Seems to me we're pretty much on the same page.(sigh)
My H had a long term affair. When I found out, he came back home and I was still so totally freaked out by the betrayal that I was probably the most insecure person on the earth. Not very attractive, but hey, I had alot of emotions to work through and major anxiety got in the way of me really working on anything for a long time.
Interestingly enough, my H said he felt "trapped" just as yours said he felt "boxed in." I think they feel that way for the same reasons. To avoid conflict. My H HATES conflict and if I bring something up that causes conflict it causes a huge backslide in our R. He sees it as more of the same. I see it as working through the things that got us to this horrible place.
I vacillate between intense hurt and anger.
Sometimes, like you I wonder if I can ever heal from this monumental betrayal. If he had ended it and not lied several times, it might have helped. Like your H he was very good at deceibt.
He now says it's over and he has not talked to her at all. The last time I questioned this he got defensive. I merely stated that I found it VERY hard to believe that after all this time she suddenly just stopped calling him. I asked for help in understanding this, and he had none to offer.
They want us to trust them Opt. even despite their past.
This is very hard to do as you well know, and we have to do alot of "acting as if."
It sounds as though you've found a way to detach. That's for self preservation.
Although you hurt and mistust at times I don't think you'll eve go to that place when you first found out.
Somehow we get past that-TG.
Even though this is still a painful journey, we get more and more independent and stronger.
There are days when I feel like a puddle of water-all tired out and defeated. Something pulls me up from that and I have not so bad days now.
I also understand your need for control. OR COURSE we strive to control in hopes that it will lead to a less painful journey. I do it even though I strive not to. I simply cannot help myself from it.
My H is not at home and although I want him here more than anything, I realize he's not himself yet.
Someone said in one of your posts that when they finally do change its happens quickly.

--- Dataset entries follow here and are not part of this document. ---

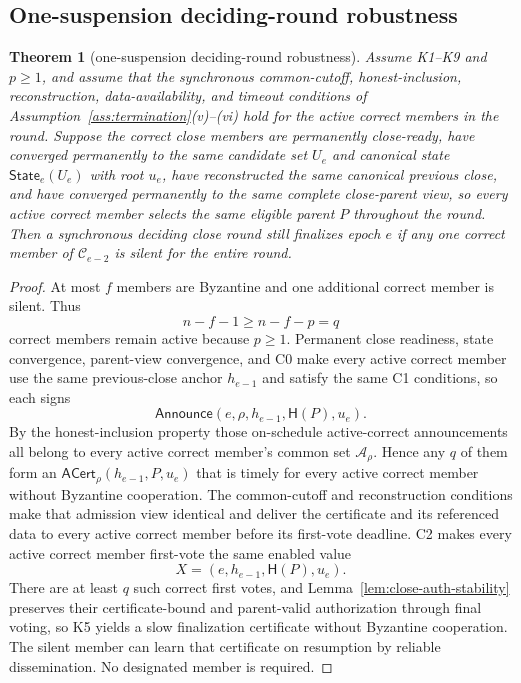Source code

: \documentclass[11pt]{article}
\newtheorem{theorem}{Theorem}
\theoremstyle{definition}
\theoremstyle{remark}
\newcommand{\C}{\mathcal C}
\newcommand{\State}{\mathsf{State}}
\newcommand{\hash}{\mathsf{H}}
\newcommand{\Announce}{\mathsf{Announce}}
\newcommand{\ACert}{\mathsf{ACert}}
\begin{document}
\subsection{One-suspension deciding-round robustness}

\begin{theorem}[one-suspension deciding-round robustness]
\label{thm:one-suspension}
Assume K1--K9 and $p\ge1$, and assume that the synchronous common-cutoff, honest-inclusion, reconstruction, data-availability, and timeout conditions of Assumption~\ref{ass:termination}(v)--(vi) hold for the active correct members in the round. Suppose the correct close members are permanently close-ready, have converged permanently to the same candidate set $U_e$ and canonical state $\State_e(U_e)$ with root $u_e$, have reconstructed the same canonical previous close, and have converged permanently to the same complete close-parent view, so every active correct member selects the same eligible parent $P$ throughout the round. Then a synchronous deciding close round still finalizes epoch $e$ if any one correct member of $\C_{e-2}$ is silent for the entire round.
\end{theorem}

\begin{proof}
At most $f$ members are Byzantine and one additional correct member is silent. Thus
\[
  n-f-1\ge n-f-p=q
\]
correct members remain active because $p\ge1$. Permanent close readiness, state convergence, parent-view convergence, and C0 make every active correct member use the same previous-close anchor $h_{e-1}$ and satisfy the same C1 conditions, so each signs
\[
  \Announce(e,\rho,h_{e-1},\hash(P),u_e).
\]
By the honest-inclusion property those on-schedule active-correct announcements all belong to every active correct member's common set $\mathcal A_\rho$. Hence any $q$ of them form an $\ACert_\rho(h_{e-1},P,u_e)$ that is timely for every active correct member without Byzantine cooperation. The common-cutoff and reconstruction conditions make that admission view identical and deliver the certificate and its referenced data to every active correct member before its first-vote deadline. C2 makes every active correct member first-vote the same enabled value
\[
  X=(e,h_{e-1},\hash(P),u_e).
\]
There are at least $q$ such correct first votes, and Lemma~\ref{lem:close-auth-stability} preserves their certificate-bound and parent-valid authorization through final voting, so K5 yields a slow finalization certificate without Byzantine cooperation. The silent member can learn that certificate on resumption by reliable dissemination. No designated member is required.
\end{proof}
\end{document}
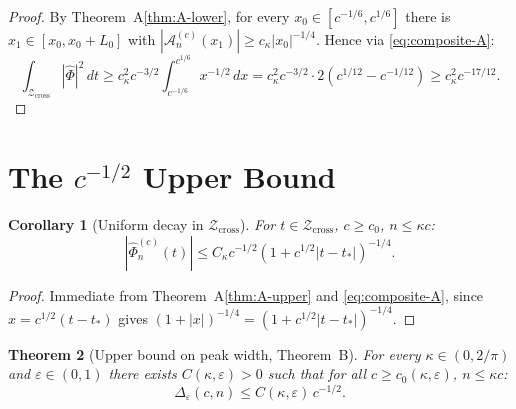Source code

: \documentclass[12pt,a4paper]{amsart}
\newtheorem{theorem}{Theorem}[section]
\newtheorem{corollary}[theorem]{Corollary}
\theoremstyle{definition}
\theoremstyle{remark}
\newcommand{\Zcross}{\mathcal{Z}_{\mathrm{cross}}}
\newcommand{\tstar}{t_*}
\begin{document}
\begin{proof}
By Theorem~A\eqref{thm:A-lower},
for every $x_0 \in [c^{-1/6},c^{1/6}]$
there is $x_1 \in [x_0,x_0+L_0]$ with
$|\mathcal{A}_n^{(c)}(x_1)| \ge c_\kappa|x_0|^{-1/4}$.
Hence via \eqref{eq:composite-A}:
\[
\int_{\Zcross}|\widehat{\Phi}|^2\,dt
\ge c_\kappa^2 c^{-3/2}
\int_{c^{-1/6}}^{c^{1/6}} x^{-1/2}\,dx
= c_\kappa^2 c^{-3/2}\cdot 2(c^{1/12}-c^{-1/12})
\ge c_\kappa^2 c^{-17/12}.
\]
\end{proof}

\section{The $c^{-1/2}$ Upper Bound}
\label{sec:upper}

\begin{corollary}[Uniform decay in $\Zcross$]
\label{cor:uniform-decay}
For $t \in \Zcross$, $c \ge c_0$, $n \le \kappa c$:
\begin{equation}
\label{eq:uniform-decay}
|\widehat{\Phi}_n^{(c)}(t)|
\le C_\kappa c^{-1/2}(1+c^{1/2}|t-\tstar|)^{-1/4}.
\end{equation}
\end{corollary}

\begin{proof}
Immediate from Theorem~A\eqref{thm:A-upper}
and \eqref{eq:composite-A},
since $x = c^{1/2}(t-\tstar)$ gives
$(1+|x|)^{-1/4} = (1+c^{1/2}|t-\tstar|)^{-1/4}$.
\end{proof}

\begin{theorem}[Upper bound on peak width, Theorem~B]
\label{thm:B}
For every $\kappa\in(0,2/\pi)$ and $\varepsilon\in(0,1)$
there exists $C(\kappa,\varepsilon)>0$ such that
for all $c \ge c_0(\kappa,\varepsilon)$, $n \le \kappa c$:
\begin{equation}
\label{eq:thm-B}
\Delta_\varepsilon(c,n) \le C(\kappa,\varepsilon)\,c^{-1/2}.
\end{equation}
\end{theorem}
\end{document}
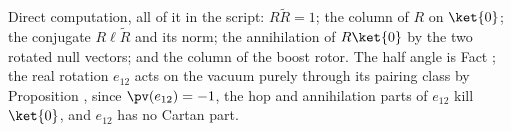 Direct computation, all of it in the script: $R\tilde R = 1$; the column of $R$ on $\ket{0}$; the conjugate $R\ell\tilde R$ and its norm; the annihilation of $R\ket{0}$ by the two rotated null vectors; and the column of the boost rotor. The half angle is Fact ; the real rotation $e_{12}$ acts on the vacuum purely through its pairing class by Proposition , since $\pv(e_{12}) = -1$, the hop and annihilation parts of $e_{12}$ kill $\ket{0}$, and $e_{12}$ has no Cartan part.
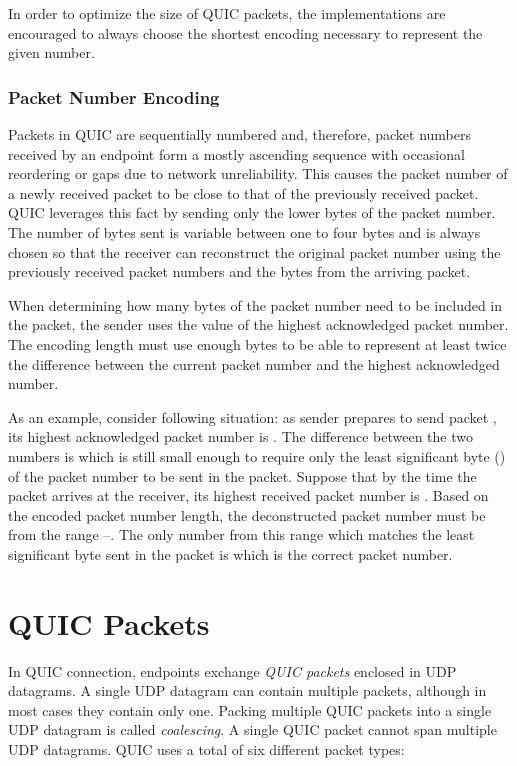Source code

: In order to optimize the size of QUIC packets, the implementations are encouraged to always choose
the shortest encoding necessary to represent the given number.

\subsubsection{Packet Number Encoding}\label{sec:02-packet-number-encoding}

Packets in QUIC are sequentially numbered and, therefore, packet numbers received by an endpoint
form a mostly ascending sequence with occasional reordering or gaps due to network unreliability.
This causes the packet number of a newly received packet to be close to that of the previously
received packet. QUIC leverages this fact by sending only the lower bytes of the packet number. The
number of bytes sent is variable between one to four bytes and is always chosen so that the receiver
can reconstruct the original packet number using the previously received packet numbers and the
bytes from the arriving packet.

When determining how many bytes of the packet number need to be included in the packet, the sender
uses the value of the highest acknowledged packet number. The encoding length must use enough bytes
to be able to represent at least twice the difference between the current packet number and the
highest acknowledged number.

As an example, consider following situation: as sender prepares to send packet , its
highest acknowledged packet number is . The difference between the two numbers is
 which is still small enough to require only the least significant byte () of
the packet number to be sent in the packet. Suppose that by the time the packet arrives at the
receiver, its highest received packet number is . Based on the encoded packet number
length, the deconstructed packet number must be from the range --. The only
number from this range which matches the least significant byte sent in the packet is 
which is the correct packet number.

\section{QUIC Packets}

In QUIC connection, endpoints exchange \textit{QUIC packets} enclosed in UDP datagrams. A single UDP
datagram can contain multiple packets, although in most cases they contain only one. Packing
multiple QUIC packets into a single UDP datagram is called \textit{coalescing}. A single QUIC packet
cannot span multiple UDP datagrams. QUIC uses a total of six different packet types:

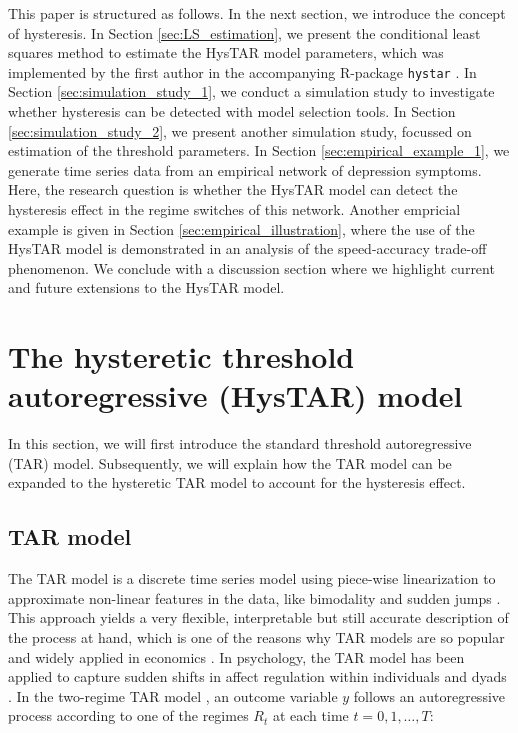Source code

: \documentclass{article}
\begin{document}
This paper is structured as follows.
In the next section, we introduce the concept of hysteresis.
In Section \ref{sec:LS_estimation}, we present the conditional least squares method to estimate the HysTAR model parameters, which was implemented by the first author in the accompanying \textsf{R}-package \texttt{hystar} \citep{R, R_hystar}.
In Section \ref{sec:simulation_study_1}, we conduct a simulation study to investigate whether hysteresis can be detected with model selection tools.
In Section \ref{sec:simulation_study_2}, we present another simulation study, focussed on estimation of the threshold parameters.
In Section \ref{sec:empirical_example_1}, we generate time series data from an empirical network of depression symptoms. Here, the research question is whether the HysTAR model can detect the hysteresis effect in the regime switches of this network.
Another empricial example is given in Section \ref{sec:empirical_illustration}, where the use of the HysTAR model is demonstrated in an analysis of the speed-accuracy trade-off phenomenon.
We conclude with a discussion section where we highlight current and future extensions to the HysTAR model.

\section{The hysteretic threshold autoregressive (HysTAR) model} \label{sec:hystar}
In this section, we will first introduce the standard threshold autoregressive (TAR) model.
Subsequently, we will explain how the TAR model can be expanded to the hysteretic TAR model to account for the hysteresis effect.

\subsection{TAR model}
The TAR model is a discrete time series model using piece-wise linearization to approximate non-linear features in the data, like bimodality and sudden jumps \citep{tar}.
This approach yields a very flexible, interpretable but still accurate description of the process at hand, which is one of the reasons why TAR models are so popular and widely applied in economics \citep{tar_in_economics}.
In psychology, the TAR model has been applied to capture sudden shifts in affect regulation within individuals \citep{tar_affect_person1, tar_affect_person2} and dyads \citep{tar_affect_dyadic1, tar_affect_dyadic2}.
In the two-regime TAR model \citet{tar}, an outcome variable $y$ follows an autoregressive process according to one of the regimes $R_t$ at each time $t = 0, 1, \dots, T$:
\end{document}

In my case it's very slow.
Like your H, mine cannot bring himself to D me nor to completely commit to me. So you see, I'm sitting on the fence as well and have been for a very long time.
I think as Jeannine said the answer is to lovingly detach.
Well ever since I found out that's what I need to do, I've been trying to figure out what exactly it means and what I have to do to get there.
I understand your doubts about his trip. Who wouldn't given his past?
The hellish truth of it is you have NO CONTROL over his choice to do this. You can choose to believe his reasons for going OR you can stress out thinking the worse case scenario.
My guess is you'll go back and forth with your thinking.
We go back and forth because we are following them. Sometimes they give us alot of hope that things will work out, and then there are days that I think I cannot live one more day like this.
I'm sincerely trying to do the detaching thing mainly because I'm afraid if I don't that I'll throw in the towel.
I'm very close at times. It seems the past is too tainted for us to have a future,then I think if all the good years and our kids and grandkids and I get the strength to carry on somehow.
It sounds very similar to your sitchuation and I'm very glad Jeannine told me to read your thread.
Can we help each other through this??
No one understands better than one who is living it.
Where do things stand right now? I understand all too well they can change on a daily basis.
You sound strong right now and you need that to keep going.
You quoted me in one of your posts saying that they've hung in here this long. It would seem unlikely they are going to D us.
I feel very strongly that you and I will have to be the ones
to change our sitch.
In my case, detaching is my first choice.
The other choice, well, we won't go there right now since it's not an option YET.
I've not let it be one.
So......tell me about detaching,and how you've been doing it? I need help with this guys. I just don't seem to get how to do it.
Opt, have you figured it out??? Rachael
BTW, I especially liked T2's post to you on 12/9 and Jeannine's on 12/11.
All good stuff for trying to put this impossible mess into some kind of perspective!